● **Records for the task**:

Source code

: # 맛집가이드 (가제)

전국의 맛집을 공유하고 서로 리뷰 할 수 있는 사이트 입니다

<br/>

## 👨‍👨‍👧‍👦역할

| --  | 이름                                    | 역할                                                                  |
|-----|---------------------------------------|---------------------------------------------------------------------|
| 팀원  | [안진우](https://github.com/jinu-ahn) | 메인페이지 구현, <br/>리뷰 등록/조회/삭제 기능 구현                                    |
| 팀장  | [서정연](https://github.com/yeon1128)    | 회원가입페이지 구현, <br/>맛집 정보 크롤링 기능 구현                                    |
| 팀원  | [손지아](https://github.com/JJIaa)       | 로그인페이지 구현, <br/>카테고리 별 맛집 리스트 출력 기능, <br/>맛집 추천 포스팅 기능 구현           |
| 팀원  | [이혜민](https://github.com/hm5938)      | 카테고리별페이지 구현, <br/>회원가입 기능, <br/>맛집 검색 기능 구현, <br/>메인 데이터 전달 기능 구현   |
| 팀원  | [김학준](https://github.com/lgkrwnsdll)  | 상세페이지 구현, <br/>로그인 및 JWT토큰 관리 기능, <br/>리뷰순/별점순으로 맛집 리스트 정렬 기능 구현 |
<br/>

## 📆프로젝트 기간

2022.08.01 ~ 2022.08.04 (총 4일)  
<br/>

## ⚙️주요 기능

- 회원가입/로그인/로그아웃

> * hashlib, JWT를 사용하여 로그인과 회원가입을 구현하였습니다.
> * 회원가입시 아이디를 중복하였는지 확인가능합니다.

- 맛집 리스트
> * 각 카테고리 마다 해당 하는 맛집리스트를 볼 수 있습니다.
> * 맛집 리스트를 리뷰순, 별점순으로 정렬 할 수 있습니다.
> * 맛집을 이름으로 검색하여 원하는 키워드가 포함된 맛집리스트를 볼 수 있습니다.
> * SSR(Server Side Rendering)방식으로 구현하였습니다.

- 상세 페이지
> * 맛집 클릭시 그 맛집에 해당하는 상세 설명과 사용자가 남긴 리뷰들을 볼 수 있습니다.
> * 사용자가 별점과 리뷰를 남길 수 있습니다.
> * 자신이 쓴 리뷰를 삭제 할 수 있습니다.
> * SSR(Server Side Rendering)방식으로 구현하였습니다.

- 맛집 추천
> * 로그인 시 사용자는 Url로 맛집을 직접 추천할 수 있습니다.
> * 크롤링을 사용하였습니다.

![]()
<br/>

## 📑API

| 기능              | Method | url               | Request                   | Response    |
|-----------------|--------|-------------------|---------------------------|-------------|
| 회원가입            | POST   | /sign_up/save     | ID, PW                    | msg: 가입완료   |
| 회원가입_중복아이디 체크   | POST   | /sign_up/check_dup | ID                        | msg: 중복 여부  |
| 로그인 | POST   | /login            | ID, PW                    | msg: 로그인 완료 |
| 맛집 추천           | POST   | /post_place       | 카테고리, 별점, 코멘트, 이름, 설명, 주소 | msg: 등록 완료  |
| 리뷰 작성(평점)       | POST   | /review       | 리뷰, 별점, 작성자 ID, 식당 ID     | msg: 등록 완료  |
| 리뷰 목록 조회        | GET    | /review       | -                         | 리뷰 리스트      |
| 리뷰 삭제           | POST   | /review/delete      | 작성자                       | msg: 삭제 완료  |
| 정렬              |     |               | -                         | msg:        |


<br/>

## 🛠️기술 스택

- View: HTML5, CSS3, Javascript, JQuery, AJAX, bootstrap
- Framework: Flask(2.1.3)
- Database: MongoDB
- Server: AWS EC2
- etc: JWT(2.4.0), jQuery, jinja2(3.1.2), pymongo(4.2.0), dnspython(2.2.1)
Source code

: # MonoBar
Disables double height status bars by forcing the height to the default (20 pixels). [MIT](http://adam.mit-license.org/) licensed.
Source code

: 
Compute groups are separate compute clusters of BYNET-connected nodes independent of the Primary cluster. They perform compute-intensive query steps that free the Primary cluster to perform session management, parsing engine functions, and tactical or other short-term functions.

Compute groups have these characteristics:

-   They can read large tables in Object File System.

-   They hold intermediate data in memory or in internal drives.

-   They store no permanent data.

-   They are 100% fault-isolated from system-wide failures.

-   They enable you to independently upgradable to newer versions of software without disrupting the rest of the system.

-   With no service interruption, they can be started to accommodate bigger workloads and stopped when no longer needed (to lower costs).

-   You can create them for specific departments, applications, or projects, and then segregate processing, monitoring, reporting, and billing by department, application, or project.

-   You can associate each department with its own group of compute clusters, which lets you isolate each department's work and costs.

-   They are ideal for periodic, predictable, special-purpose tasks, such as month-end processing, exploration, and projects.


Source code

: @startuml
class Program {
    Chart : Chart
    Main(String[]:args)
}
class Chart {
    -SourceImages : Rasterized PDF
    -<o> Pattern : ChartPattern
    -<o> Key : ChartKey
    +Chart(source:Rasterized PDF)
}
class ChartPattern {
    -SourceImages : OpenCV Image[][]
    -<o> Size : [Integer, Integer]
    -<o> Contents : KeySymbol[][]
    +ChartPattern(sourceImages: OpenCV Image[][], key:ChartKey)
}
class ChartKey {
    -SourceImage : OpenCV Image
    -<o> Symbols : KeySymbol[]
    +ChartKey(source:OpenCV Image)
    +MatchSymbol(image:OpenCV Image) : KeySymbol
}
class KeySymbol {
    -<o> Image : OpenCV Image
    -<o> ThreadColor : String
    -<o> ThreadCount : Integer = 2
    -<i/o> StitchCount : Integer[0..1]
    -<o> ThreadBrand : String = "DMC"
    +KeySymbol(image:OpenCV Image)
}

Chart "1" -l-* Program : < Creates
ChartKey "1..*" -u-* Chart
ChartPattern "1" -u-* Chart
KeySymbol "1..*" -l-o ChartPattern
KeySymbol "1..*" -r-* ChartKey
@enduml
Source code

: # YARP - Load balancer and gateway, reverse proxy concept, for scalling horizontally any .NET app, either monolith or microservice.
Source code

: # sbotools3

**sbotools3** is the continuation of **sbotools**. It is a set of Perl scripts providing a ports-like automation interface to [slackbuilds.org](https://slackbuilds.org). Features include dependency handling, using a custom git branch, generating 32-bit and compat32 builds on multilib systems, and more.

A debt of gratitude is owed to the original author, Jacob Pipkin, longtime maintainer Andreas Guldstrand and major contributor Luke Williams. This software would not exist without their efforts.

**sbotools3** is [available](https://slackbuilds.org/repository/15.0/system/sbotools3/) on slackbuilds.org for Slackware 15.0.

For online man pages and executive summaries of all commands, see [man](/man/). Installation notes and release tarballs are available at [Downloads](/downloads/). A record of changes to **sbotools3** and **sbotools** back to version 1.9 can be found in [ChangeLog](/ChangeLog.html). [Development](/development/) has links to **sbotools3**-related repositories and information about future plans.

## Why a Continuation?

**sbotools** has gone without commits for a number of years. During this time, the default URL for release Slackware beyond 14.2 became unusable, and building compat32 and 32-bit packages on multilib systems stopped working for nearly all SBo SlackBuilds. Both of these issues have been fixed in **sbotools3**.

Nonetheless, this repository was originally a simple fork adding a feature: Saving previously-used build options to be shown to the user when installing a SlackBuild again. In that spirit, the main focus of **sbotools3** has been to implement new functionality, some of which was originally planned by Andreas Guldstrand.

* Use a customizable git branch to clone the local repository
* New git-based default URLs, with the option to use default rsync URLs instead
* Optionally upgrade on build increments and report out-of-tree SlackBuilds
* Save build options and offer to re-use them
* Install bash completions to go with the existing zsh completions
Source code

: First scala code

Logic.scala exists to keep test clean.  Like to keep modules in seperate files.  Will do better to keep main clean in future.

● **What is expected**:
An exact copy of the listing above is what is wanted.

● **Exercise response**:
Source code

: # 맛집가이드 (가제)

전국의 맛집을 공유하고 서로 리뷰 할 수 있는 사이트 입니다

<br/>

## 👨‍👨‍👧‍👦역할

| --  | 이름                                    | 역할                                                                  |
|-----|---------------------------------------|---------------------------------------------------------------------|
| 팀원  | [안진우](https://github.com/jinu-ahn) | 메인페이지 구현, <br/>리뷰 등록/조회/삭제 기능 구현                                    |
| 팀장  | [서정연](https://github.com/yeon1128)    | 회원가입페이지 구현, <br/>맛집 정보 크롤링 기능 구현                                    |
| 팀원  | [손지아](https://github.com/JJIaa)       | 로그인페이지 구현, <br/>카테고리 별 맛집 리스트 출력 기능, <br/>맛집 추천 포스팅 기능 구현           |
| 팀원  | [이혜민](https://github.com/hm5938)      | 카테고리별페이지 구현, <br/>회원가입 기능, <br/>맛집 검색 기능 구현, <br/>메인 데이터 전달 기능 구현   |
| 팀원  | [김학준](https://github.com/lgkrwnsdll)  | 상세페이지 구현, <br/>로그인 및 JWT토큰 관리 기능, <br/>리뷰순/별점순으로 맛집 리스트 정렬 기능 구현 |
<br/>

## 📆프로젝트 기간

2022.08.01 ~ 2022.08.04 (총 4일)  
<br/>

## ⚙️주요 기능

- 회원가입/로그인/로그아웃

> * hashlib, JWT를 사용하여 로그인과 회원가입을 구현하였습니다.
> * 회원가입시 아이디를 중복하였는지 확인가능합니다.

- 맛집 리스트
> * 각 카테고리 마다 해당 하는 맛집리스트를 볼 수 있습니다.
> * 맛집 리스트를 리뷰순, 별점순으로 정렬 할 수 있습니다.
> * 맛집을 이름으로 검색하여 원하는 키워드가 포함된 맛집리스트를 볼 수 있습니다.
> * SSR(Server Side Rendering)방식으로 구현하였습니다.

- 상세 페이지
> * 맛집 클릭시 그 맛집에 해당하는 상세 설명과 사용자가 남긴 리뷰들을 볼 수 있습니다.
> * 사용자가 별점과 리뷰를 남길 수 있습니다.
> * 자신이 쓴 리뷰를 삭제 할 수 있습니다.
> * SSR(Server Side Rendering)방식으로 구현하였습니다.

- 맛집 추천
> * 로그인 시 사용자는 Url로 맛집을 직접 추천할 수 있습니다.
> * 크롤링을 사용하였습니다.

![]()
<br/>

## 📑API

| 기능              | Method | url               | Request                   | Response    |
|-----------------|--------|-------------------|---------------------------|-------------|
| 회원가입            | POST   | /sign_up/save     | ID, PW                    | msg: 가입완료   |
| 회원가입_중복아이디 체크   | POST   | /sign_up/check_dup | ID                        | msg: 중복 여부  |
| 로그인 | POST   | /login            | ID, PW                    | msg: 로그인 완료 |
| 맛집 추천           | POST   | /post_place       | 카테고리, 별점, 코멘트, 이름, 설명, 주소 | msg: 등록 완료  |
| 리뷰 작성(평점)       | POST   | /review       | 리뷰, 별점, 작성자 ID, 식당 ID     | msg: 등록 완료  |
| 리뷰 목록 조회        | GET    | /review       | -                         | 리뷰 리스트      |
| 리뷰 삭제           | POST   | /review/delete      | 작성자                       | msg: 삭제 완료  |
| 정렬              |     |               | -                         | msg:        |


<br/>

## 🛠️기술 스택

- View: HTML5, CSS3, Javascript, JQuery, AJAX, bootstrap
- Framework: Flask(2.1.3)
- Database: MongoDB
- Server: AWS EC2
- etc: JWT(2.4.0), jQuery, jinja2(3.1.2), pymongo(4.2.0), dnspython(2.2.1)
Source code

: # MonoBar
Disables double height status bars by forcing the height to the default (20 pixels). [MIT](http://adam.mit-license.org/) licensed.
Source code

: 
Compute groups are separate compute clusters of BYNET-connected nodes independent of the Primary cluster. They perform compute-intensive query steps that free the Primary cluster to perform session management, parsing engine functions, and tactical or other short-term functions.

Compute groups have these characteristics:

-   They can read large tables in Object File System.

-   They hold intermediate data in memory or in internal drives.

-   They store no permanent data.

-   They are 100% fault-isolated from system-wide failures.

-   They enable you to independently upgradable to newer versions of software without disrupting the rest of the system.

-   With no service interruption, they can be started to accommodate bigger workloads and stopped when no longer needed (to lower costs).

-   You can create them for specific departments, applications, or projects, and then segregate processing, monitoring, reporting, and billing by department, application, or project.

-   You can associate each department with its own group of compute clusters, which lets you isolate each department's work and costs.

-   They are ideal for periodic, predictable, special-purpose tasks, such as month-end processing, exploration, and projects.


Source code

: @startuml
class Program {
    Chart : Chart
    Main(String[]:args)
}
class Chart {
    -SourceImages : Rasterized PDF
    -<o> Pattern : ChartPattern
    -<o> Key : ChartKey
    +Chart(source:Rasterized PDF)
}
class ChartPattern {
    -SourceImages : OpenCV Image[][]
    -<o> Size : [Integer, Integer]
    -<o> Contents : KeySymbol[][]
    +ChartPattern(sourceImages: OpenCV Image[][], key:ChartKey)
}
class ChartKey {
    -SourceImage : OpenCV Image
    -<o> Symbols : KeySymbol[]
    +ChartKey(source:OpenCV Image)
    +MatchSymbol(image:OpenCV Image) : KeySymbol
}
class KeySymbol {
    -<o> Image : OpenCV Image
    -<o> ThreadColor : String
    -<o> ThreadCount : Integer = 2
    -<i/o> StitchCount : Integer[0..1]
    -<o> ThreadBrand : String = "DMC"
    +KeySymbol(image:OpenCV Image)
}

Chart "1" -l-* Program : < Creates
ChartKey "1..*" -u-* Chart
ChartPattern "1" -u-* Chart
KeySymbol "1..*" -l-o ChartPattern
KeySymbol "1..*" -r-* ChartKey
@enduml
Source code

: # YARP - Load balancer and gateway, reverse proxy concept, for scalling horizontally any .NET app, either monolith or microservice.
Source code

: # sbotools3

**sbotools3** is the continuation of **sbotools**. It is a set of Perl scripts providing a ports-like automation interface to [slackbuilds.org](https://slackbuilds.org). Features include dependency handling, using a custom git branch, generating 32-bit and compat32 builds on multilib systems, and more.

A debt of gratitude is owed to the original author, Jacob Pipkin, longtime maintainer Andreas Guldstrand and major contributor Luke Williams. This software would not exist without their efforts.

**sbotools3** is [available](https://slackbuilds.org/repository/15.0/system/sbotools3/) on slackbuilds.org for Slackware 15.0.

For online man pages and executive summaries of all commands, see [man](/man/). Installation notes and release tarballs are available at [Downloads](/downloads/). A record of changes to **sbotools3** and **sbotools** back to version 1.9 can be found in [ChangeLog](/ChangeLog.html). [Development](/development/) has links to **sbotools3**-related repositories and information about future plans.

## Why a Continuation?

**sbotools** has gone without commits for a number of years. During this time, the default URL for release Slackware beyond 14.2 became unusable, and building compat32 and 32-bit packages on multilib systems stopped working for nearly all SBo SlackBuilds. Both of these issues have been fixed in **sbotools3**.

Nonetheless, this repository was originally a simple fork adding a feature: Saving previously-used build options to be shown to the user when installing a SlackBuild again. In that spirit, the main focus of **sbotools3** has been to implement new functionality, some of which was originally planned by Andreas Guldstrand.

* Use a customizable git branch to clone the local repository
* New git-based default URLs, with the option to use default rsync URLs instead
* Optionally upgrade on build increments and report out-of-tree SlackBuilds
* Save build options and offer to re-use them
* Install bash completions to go with the existing zsh completions
Source code

: First scala code

Logic.scala exists to keep test clean.  Like to keep modules in seperate files.  Will do better to keep main clean in future.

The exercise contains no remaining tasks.